─── Records for processing

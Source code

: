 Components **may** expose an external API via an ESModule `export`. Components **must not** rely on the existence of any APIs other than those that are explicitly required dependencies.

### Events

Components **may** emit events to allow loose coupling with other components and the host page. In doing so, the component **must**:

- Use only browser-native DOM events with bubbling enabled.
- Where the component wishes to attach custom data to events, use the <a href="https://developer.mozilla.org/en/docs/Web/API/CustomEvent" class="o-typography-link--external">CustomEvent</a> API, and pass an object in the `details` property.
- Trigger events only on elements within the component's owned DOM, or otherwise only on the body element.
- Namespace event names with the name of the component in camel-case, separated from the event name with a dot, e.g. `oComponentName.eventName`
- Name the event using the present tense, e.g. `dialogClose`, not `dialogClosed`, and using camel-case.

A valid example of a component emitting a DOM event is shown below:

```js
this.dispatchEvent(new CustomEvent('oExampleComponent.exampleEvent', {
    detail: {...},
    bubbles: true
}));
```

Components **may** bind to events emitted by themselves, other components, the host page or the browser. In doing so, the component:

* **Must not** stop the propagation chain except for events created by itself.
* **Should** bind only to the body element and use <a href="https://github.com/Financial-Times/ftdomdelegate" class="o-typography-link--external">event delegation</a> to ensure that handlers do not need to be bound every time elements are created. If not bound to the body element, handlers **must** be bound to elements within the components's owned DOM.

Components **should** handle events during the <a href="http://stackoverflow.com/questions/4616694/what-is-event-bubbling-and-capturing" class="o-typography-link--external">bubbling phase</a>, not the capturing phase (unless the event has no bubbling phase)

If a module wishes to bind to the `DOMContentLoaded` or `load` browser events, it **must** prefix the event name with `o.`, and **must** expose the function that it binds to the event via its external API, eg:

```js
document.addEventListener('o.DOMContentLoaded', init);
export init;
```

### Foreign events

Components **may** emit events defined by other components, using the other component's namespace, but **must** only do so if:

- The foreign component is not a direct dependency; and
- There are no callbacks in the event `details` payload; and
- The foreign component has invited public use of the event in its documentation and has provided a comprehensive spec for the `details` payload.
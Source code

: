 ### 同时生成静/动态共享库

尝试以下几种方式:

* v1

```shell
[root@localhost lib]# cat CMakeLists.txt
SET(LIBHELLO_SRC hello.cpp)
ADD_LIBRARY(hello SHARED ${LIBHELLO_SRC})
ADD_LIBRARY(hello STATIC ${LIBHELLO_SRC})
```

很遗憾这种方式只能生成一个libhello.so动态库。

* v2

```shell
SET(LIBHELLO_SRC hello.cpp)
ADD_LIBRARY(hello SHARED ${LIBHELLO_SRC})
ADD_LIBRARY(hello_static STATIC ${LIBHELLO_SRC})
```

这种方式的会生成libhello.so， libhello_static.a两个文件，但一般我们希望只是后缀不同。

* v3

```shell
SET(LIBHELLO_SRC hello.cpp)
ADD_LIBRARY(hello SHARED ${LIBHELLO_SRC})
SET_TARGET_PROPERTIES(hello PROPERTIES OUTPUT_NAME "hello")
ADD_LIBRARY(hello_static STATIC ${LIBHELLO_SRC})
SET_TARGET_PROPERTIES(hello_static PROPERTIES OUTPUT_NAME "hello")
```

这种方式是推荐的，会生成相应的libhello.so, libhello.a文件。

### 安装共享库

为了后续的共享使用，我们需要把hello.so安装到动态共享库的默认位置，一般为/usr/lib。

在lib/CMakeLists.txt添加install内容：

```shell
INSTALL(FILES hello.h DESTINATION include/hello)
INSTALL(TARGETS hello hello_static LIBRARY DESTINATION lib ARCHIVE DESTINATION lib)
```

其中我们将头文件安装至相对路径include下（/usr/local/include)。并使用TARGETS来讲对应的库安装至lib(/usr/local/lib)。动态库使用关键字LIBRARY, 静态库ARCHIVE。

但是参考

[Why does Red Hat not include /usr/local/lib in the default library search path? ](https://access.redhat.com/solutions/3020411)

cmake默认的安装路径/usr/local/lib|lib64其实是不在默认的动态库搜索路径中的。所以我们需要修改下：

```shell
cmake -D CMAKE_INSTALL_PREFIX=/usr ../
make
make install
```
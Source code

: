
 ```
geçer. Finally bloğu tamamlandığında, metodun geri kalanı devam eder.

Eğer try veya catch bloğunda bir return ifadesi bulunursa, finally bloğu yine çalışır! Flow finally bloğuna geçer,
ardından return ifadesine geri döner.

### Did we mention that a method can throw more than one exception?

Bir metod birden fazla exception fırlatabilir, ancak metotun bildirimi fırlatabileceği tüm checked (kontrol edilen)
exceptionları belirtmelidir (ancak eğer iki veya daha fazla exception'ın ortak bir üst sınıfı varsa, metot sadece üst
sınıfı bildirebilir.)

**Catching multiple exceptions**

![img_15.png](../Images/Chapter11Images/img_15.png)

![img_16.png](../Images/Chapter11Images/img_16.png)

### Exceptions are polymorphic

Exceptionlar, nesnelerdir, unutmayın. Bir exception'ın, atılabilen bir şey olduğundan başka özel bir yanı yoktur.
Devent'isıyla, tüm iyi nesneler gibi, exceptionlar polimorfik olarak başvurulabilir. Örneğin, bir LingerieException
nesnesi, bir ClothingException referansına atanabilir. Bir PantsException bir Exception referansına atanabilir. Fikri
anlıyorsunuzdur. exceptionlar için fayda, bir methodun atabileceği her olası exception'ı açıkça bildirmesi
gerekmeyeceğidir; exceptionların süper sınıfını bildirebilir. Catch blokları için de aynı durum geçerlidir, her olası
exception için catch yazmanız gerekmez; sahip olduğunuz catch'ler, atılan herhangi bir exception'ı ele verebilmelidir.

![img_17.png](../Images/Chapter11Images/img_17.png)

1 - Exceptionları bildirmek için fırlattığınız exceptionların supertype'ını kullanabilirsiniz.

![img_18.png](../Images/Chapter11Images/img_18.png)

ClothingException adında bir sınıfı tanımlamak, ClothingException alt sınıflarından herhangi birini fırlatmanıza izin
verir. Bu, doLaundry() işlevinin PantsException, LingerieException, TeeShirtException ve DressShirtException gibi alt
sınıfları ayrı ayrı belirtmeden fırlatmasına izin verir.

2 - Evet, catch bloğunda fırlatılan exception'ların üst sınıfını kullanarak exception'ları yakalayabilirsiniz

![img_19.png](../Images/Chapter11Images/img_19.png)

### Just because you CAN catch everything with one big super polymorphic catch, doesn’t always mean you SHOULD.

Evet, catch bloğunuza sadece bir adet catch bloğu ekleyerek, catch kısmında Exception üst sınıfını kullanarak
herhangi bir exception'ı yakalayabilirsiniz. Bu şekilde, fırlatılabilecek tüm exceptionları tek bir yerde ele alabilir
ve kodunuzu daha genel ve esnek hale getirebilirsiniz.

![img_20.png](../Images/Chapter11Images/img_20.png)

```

──────

* What the task requires
The response has to give back every record verbatim.

* Written answer
Source code

: Components **may** expose an external API via an ESModule `export`. Components **must not** rely on the existence of any APIs other than those that are explicitly required dependencies.

### Events

Components **may** emit events to allow loose coupling with other components and the host page. In doing so, the component **must**:

- Use only browser-native DOM events with bubbling enabled.
- Where the component wishes to attach custom data to events, use the <a href="https://developer.mozilla.org/en/docs/Web/API/CustomEvent" class="o-typography-link--external">CustomEvent</a> API, and pass an object in the `details` property.
- Trigger events only on elements within the component's owned DOM, or otherwise only on the body element.
- Namespace event names with the name of the component in camel-case, separated from the event name with a dot, e.g. `oComponentName.eventName`
- Name the event using the present tense, e.g. `dialogClose`, not `dialogClosed`, and using camel-case.

A valid example of a component emitting a DOM event is shown below:

```js
this.dispatchEvent(new CustomEvent('oExampleComponent.exampleEvent', {
    detail: {...},
    bubbles: true
}));
```

Components **may** bind to events emitted by themselves, other components, the host page or the browser. In doing so, the component:

* **Must not** stop the propagation chain except for events created by itself.
* **Should** bind only to the body element and use <a href="https://github.com/Financial-Times/ftdomdelegate" class="o-typography-link--external">event delegation</a> to ensure that handlers do not need to be bound every time elements are created. If not bound to the body element, handlers **must** be bound to elements within the components's owned DOM.

Components **should** handle events during the <a href="http://stackoverflow.com/questions/4616694/what-is-event-bubbling-and-capturing" class="o-typography-link--external">bubbling phase</a>, not the capturing phase (unless the event has no bubbling phase)

If a module wishes to bind to the `DOMContentLoaded` or `load` browser events, it **must** prefix the event name with `o.`, and **must** expose the function that it binds to the event via its external API, eg:

```js
document.addEventListener('o.DOMContentLoaded', init);
export init;
```

### Foreign events

Components **may** emit events defined by other components, using the other component's namespace, but **must** only do so if:

- The foreign component is not a direct dependency; and
- There are no callbacks in the event `details` payload; and
- The foreign component has invited public use of the event in its documentation and has provided a comprehensive spec for the `details` payload.
Source code

: ### 同时生成静/动态共享库

尝试以下几种方式:

* v1

```shell
[root@localhost lib]# cat CMakeLists.txt
SET(LIBHELLO_SRC hello.cpp)
ADD_LIBRARY(hello SHARED ${LIBHELLO_SRC})
ADD_LIBRARY(hello STATIC ${LIBHELLO_SRC})
```

很遗憾这种方式只能生成一个libhello.so动态库。

* v2

```shell
SET(LIBHELLO_SRC hello.cpp)
ADD_LIBRARY(hello SHARED ${LIBHELLO_SRC})
ADD_LIBRARY(hello_static STATIC ${LIBHELLO_SRC})
```

这种方式的会生成libhello.so， libhello_static.a两个文件，但一般我们希望只是后缀不同。

* v3

```shell
SET(LIBHELLO_SRC hello.cpp)
ADD_LIBRARY(hello SHARED ${LIBHELLO_SRC})
SET_TARGET_PROPERTIES(hello PROPERTIES OUTPUT_NAME "hello")
ADD_LIBRARY(hello_static STATIC ${LIBHELLO_SRC})
SET_TARGET_PROPERTIES(hello_static PROPERTIES OUTPUT_NAME "hello")
```

这种方式是推荐的，会生成相应的libhello.so, libhello.a文件。

### 安装共享库

为了后续的共享使用，我们需要把hello.so安装到动态共享库的默认位置，一般为/usr/lib。

在lib/CMakeLists.txt添加install内容：

```shell
INSTALL(FILES hello.h DESTINATION include/hello)
INSTALL(TARGETS hello hello_static LIBRARY DESTINATION lib ARCHIVE DESTINATION lib)
```

其中我们将头文件安装至相对路径include下（/usr/local/include)。并使用TARGETS来讲对应的库安装至lib(/usr/local/lib)。动态库使用关键字LIBRARY, 静态库ARCHIVE。

但是参考

[Why does Red Hat not include /usr/local/lib in the default library search path? ](https://access.redhat.com/solutions/3020411)

cmake默认的安装路径/usr/local/lib|lib64其实是不在默认的动态库搜索路径中的。所以我们需要修改下：

```shell
cmake -D CMAKE_INSTALL_PREFIX=/usr ../
make
make install
```
Source code

:
 ```
geçer. Finally bloğu tamamlandığında, metodun geri kalanı devam eder.

Eğer try veya catch bloğunda bir return ifadesi bulunursa, finally bloğu yine çalışır! Flow finally bloğuna geçer,
ardından return ifadesine geri döner.

### Did we mention that a method can throw more than one exception?

Bir metod birden fazla exception fırlatabilir, ancak metotun bildirimi fırlatabileceği tüm checked (kontrol edilen)
exceptionları belirtmelidir (ancak eğer iki veya daha fazla exception'ın ortak bir üst sınıfı varsa, metot sadece üst
sınıfı bildirebilir.)

**Catching multiple exceptions**

![img_15.png](../Images/Chapter11Images/img_15.png)

![img_16.png](../Images/Chapter11Images/img_16.png)

### Exceptions are polymorphic

Exceptionlar, nesnelerdir, unutmayın. Bir exception'ın, atılabilen bir şey olduğundan başka özel bir yanı yoktur.
Devent'isıyla, tüm iyi nesneler gibi, exceptionlar polimorfik olarak başvurulabilir. Örneğin, bir LingerieException
nesnesi, bir ClothingException referansına atanabilir. Bir PantsException bir Exception referansına atanabilir. Fikri
anlıyorsunuzdur. exceptionlar için fayda, bir methodun atabileceği her olası exception'ı açıkça bildirmesi
gerekmeyeceğidir; exceptionların süper sınıfını bildirebilir. Catch blokları için de aynı durum geçerlidir, her olası
exception için catch yazmanız gerekmez; sahip olduğunuz catch'ler, atılan herhangi bir exception'ı ele verebilmelidir.

![img_17.png](../Images/Chapter11Images/img_17.png)

1 - Exceptionları bildirmek için fırlattığınız exceptionların supertype'ını kullanabilirsiniz.

![img_18.png](../Images/Chapter11Images/img_18.png)

ClothingException adında bir sınıfı tanımlamak, ClothingException alt sınıflarından herhangi birini fırlatmanıza izin
verir. Bu, doLaundry() işlevinin PantsException, LingerieException, TeeShirtException ve DressShirtException gibi alt
sınıfları ayrı ayrı belirtmeden fırlatmasına izin verir.

2 - Evet, catch bloğunda fırlatılan exception'ların üst sınıfını kullanarak exception'ları yakalayabilirsiniz

![img_19.png](../Images/Chapter11Images/img_19.png)

### Just because you CAN catch everything with one big super polymorphic catch, doesn’t always mean you SHOULD.

Evet, catch bloğunuza sadece bir adet catch bloğu ekleyerek, catch kısmında Exception üst sınıfını kullanarak
herhangi bir exception'ı yakalayabilirsiniz. Bu şekilde, fırlatılabilecek tüm exceptionları tek bir yerde ele alabilir
ve kodunuzu daha genel ve esnek hale getirebilirsiniz.

![img_20.png](../Images/Chapter11Images/img_20.png)

```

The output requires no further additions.